■ REQUIRED ACTION:
When you reach the line that contains "add API check" in the data below, start reproducing lines exactly, and stop after the line that contains "adds filters to".

■ DATA TO USE:
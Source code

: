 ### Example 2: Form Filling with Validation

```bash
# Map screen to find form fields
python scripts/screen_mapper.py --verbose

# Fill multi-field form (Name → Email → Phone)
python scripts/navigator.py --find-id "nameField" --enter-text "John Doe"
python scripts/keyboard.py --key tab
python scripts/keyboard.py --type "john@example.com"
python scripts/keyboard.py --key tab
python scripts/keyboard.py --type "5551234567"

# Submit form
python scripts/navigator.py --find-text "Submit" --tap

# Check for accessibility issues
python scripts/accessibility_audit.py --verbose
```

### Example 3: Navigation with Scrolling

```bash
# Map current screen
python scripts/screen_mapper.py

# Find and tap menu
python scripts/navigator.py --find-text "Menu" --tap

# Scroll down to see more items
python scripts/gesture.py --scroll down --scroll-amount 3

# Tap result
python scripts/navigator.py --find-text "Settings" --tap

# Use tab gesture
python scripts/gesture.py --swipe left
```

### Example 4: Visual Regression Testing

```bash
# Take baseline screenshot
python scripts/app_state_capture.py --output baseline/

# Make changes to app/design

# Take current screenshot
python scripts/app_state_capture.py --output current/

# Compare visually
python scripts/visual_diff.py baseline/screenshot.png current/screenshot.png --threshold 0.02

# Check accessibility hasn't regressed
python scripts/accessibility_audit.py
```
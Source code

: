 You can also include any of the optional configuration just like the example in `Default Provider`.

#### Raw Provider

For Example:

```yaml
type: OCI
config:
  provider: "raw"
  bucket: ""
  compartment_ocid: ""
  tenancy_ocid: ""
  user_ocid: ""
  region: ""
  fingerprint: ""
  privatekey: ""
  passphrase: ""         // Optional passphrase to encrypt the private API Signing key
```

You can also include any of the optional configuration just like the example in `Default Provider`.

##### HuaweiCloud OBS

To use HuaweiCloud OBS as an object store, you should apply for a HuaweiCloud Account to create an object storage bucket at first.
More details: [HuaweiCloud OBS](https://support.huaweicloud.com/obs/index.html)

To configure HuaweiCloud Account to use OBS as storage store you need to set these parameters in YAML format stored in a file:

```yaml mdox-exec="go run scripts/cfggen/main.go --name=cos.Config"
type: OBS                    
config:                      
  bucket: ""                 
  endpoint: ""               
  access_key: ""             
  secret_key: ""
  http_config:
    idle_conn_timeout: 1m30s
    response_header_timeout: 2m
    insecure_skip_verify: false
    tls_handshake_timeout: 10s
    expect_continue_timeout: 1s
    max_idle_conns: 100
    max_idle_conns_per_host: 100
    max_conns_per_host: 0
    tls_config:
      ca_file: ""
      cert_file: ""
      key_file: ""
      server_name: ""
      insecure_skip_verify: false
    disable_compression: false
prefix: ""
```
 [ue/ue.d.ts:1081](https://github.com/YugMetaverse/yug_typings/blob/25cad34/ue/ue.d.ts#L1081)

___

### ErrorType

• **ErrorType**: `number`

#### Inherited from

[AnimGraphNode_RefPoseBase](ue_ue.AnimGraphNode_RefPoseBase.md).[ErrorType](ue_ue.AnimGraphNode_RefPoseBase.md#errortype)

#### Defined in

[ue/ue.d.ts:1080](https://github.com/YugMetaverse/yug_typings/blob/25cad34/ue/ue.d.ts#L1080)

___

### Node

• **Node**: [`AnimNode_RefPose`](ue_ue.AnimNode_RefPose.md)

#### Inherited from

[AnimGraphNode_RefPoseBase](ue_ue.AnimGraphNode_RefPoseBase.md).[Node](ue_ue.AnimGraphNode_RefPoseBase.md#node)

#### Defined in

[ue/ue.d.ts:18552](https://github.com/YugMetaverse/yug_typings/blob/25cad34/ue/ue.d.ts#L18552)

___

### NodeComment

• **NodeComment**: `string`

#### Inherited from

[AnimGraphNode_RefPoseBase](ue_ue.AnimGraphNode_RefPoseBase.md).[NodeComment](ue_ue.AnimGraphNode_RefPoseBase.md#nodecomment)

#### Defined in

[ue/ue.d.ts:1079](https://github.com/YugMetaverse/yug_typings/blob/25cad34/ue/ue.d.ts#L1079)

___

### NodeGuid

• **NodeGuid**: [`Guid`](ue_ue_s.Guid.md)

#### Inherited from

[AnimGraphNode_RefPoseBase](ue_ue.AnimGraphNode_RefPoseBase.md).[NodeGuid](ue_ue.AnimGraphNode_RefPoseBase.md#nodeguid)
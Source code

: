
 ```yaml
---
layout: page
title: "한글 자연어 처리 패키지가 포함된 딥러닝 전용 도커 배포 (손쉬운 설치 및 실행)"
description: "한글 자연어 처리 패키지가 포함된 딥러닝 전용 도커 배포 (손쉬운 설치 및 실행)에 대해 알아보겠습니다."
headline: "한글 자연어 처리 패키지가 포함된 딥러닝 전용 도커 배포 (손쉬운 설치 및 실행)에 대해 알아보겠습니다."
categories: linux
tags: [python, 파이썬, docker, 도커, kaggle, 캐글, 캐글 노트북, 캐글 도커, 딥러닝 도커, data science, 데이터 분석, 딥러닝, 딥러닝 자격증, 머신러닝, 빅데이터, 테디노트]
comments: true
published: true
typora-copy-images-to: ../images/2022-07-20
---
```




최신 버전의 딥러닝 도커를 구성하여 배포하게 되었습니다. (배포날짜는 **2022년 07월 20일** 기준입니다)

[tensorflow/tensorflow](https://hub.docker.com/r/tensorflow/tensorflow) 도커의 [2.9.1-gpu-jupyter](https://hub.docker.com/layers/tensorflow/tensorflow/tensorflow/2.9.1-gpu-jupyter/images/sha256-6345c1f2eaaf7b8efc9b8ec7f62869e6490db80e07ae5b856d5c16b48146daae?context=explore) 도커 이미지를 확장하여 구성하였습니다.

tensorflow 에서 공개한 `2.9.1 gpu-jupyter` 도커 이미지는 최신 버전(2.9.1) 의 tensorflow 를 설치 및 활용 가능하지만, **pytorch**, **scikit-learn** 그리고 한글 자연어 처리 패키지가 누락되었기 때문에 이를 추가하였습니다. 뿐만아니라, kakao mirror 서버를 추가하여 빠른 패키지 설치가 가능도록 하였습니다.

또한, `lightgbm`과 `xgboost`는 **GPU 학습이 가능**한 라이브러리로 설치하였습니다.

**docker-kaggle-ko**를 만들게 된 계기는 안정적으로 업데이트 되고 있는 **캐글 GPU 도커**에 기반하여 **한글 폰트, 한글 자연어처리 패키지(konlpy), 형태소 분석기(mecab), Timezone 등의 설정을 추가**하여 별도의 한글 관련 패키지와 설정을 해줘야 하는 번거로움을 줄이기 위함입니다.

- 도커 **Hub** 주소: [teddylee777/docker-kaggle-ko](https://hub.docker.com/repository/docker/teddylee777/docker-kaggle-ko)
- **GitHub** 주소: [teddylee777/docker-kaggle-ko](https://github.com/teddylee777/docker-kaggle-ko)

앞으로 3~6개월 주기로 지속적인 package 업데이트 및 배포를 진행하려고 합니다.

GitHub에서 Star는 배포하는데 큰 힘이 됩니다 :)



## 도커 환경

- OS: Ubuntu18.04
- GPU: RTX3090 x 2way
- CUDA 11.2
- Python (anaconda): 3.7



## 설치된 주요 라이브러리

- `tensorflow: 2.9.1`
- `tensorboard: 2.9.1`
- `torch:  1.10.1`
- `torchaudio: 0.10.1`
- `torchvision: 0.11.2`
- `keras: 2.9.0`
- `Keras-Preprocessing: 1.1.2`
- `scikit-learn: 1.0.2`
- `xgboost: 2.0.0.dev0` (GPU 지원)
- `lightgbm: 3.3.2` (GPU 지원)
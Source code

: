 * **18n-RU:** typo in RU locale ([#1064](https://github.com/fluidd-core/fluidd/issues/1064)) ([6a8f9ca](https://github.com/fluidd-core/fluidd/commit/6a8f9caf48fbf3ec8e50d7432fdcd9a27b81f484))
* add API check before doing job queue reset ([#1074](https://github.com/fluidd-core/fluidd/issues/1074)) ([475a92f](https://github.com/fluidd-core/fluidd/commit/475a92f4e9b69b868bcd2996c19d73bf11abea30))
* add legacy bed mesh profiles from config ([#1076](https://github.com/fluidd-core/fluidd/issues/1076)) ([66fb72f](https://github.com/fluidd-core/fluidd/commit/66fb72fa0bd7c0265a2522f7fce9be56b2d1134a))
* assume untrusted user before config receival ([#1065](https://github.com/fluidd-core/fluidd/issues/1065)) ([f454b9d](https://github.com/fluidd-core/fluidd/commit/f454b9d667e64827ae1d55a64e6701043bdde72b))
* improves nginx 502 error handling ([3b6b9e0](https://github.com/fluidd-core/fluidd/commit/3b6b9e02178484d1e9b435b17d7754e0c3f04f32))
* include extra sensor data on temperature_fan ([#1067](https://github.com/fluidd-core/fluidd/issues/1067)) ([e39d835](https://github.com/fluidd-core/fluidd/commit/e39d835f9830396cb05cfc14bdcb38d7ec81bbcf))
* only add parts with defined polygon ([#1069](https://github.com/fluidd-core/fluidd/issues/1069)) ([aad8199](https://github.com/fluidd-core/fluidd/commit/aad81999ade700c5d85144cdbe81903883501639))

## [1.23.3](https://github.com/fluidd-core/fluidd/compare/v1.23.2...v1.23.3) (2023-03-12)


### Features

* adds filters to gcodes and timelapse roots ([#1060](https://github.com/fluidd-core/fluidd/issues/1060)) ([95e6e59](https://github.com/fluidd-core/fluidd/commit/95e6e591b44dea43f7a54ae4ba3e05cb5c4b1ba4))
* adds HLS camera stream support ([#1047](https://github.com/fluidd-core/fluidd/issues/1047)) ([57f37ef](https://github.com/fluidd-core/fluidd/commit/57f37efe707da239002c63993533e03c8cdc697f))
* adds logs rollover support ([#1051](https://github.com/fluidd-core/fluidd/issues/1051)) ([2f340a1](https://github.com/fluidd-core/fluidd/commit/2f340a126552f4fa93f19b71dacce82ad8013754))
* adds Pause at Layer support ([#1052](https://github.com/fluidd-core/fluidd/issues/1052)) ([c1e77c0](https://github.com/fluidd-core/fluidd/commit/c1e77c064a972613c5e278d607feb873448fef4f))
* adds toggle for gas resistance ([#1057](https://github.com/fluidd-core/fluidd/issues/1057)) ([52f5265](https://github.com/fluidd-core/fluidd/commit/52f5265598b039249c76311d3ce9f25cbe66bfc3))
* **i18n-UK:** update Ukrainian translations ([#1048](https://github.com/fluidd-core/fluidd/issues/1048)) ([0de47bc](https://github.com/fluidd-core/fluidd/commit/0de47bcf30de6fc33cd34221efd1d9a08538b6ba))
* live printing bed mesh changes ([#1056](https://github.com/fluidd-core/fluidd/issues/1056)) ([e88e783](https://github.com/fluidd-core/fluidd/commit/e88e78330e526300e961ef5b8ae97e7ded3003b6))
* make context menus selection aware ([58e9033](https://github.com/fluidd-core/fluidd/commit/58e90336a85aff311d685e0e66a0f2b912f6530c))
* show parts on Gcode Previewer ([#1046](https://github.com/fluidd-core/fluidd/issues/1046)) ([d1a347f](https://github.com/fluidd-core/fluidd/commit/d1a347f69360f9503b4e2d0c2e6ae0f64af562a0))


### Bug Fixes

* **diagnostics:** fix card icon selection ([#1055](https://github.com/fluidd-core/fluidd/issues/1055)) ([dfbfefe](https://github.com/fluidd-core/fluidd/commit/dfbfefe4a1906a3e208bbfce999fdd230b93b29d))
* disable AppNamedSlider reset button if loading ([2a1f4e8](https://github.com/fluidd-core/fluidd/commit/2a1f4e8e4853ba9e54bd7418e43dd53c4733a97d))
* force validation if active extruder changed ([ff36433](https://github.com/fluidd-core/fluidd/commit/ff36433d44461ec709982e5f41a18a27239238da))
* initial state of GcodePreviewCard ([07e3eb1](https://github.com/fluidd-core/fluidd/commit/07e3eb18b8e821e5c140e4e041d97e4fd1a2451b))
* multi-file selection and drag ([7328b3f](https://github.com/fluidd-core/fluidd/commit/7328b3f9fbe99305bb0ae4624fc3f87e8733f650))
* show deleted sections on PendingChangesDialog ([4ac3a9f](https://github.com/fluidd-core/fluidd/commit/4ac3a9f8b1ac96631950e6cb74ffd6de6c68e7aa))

■ RESULT:
* add API check before doing job queue reset ([#1074](https://github.com/fluidd-core/fluidd/issues/1074)) ([475a92f](https://github.com/fluidd-core/fluidd/commit/475a92f4e9b69b868bcd2996c19d73bf11abea30))
* add legacy bed mesh profiles from config ([#1076](https://github.com/fluidd-core/fluidd/issues/1076)) ([66fb72f](https://github.com/fluidd-core/fluidd/commit/66fb72fa0bd7c0265a2522f7fce9be56b2d1134a))
* assume untrusted user before config receival ([#1065](https://github.com/fluidd-core/fluidd/issues/1065)) ([f454b9d](https://github.com/fluidd-core/fluidd/commit/f454b9d667e64827ae1d55a64e6701043bdde72b))
* improves nginx 502 error handling ([3b6b9e0](https://github.com/fluidd-core/fluidd/commit/3b6b9e02178484d1e9b435b17d7754e0c3f04f32))
* include extra sensor data on temperature_fan ([#1067](https://github.com/fluidd-core/fluidd/issues/1067)) ([e39d835](https://github.com/fluidd-core/fluidd/commit/e39d835f9830396cb05cfc14bdcb38d7ec81bbcf))
* only add parts with defined polygon ([#1069](https://github.com/fluidd-core/fluidd/issues/1069)) ([aad8199](https://github.com/fluidd-core/fluidd/commit/aad81999ade700c5d85144cdbe81903883501639))

## [1.23.3](https://github.com/fluidd-core/fluidd/compare/v1.23.2...v1.23.3) (2023-03-12)


### Features

* adds filters to gcodes and timelapse roots ([#1060](https://github.com/fluidd-core/fluidd/issues/1060)) ([95e6e59](https://github.com/fluidd-core/fluidd/commit/95e6e591b44dea43f7a54ae4ba3e05cb5c4b1ba4))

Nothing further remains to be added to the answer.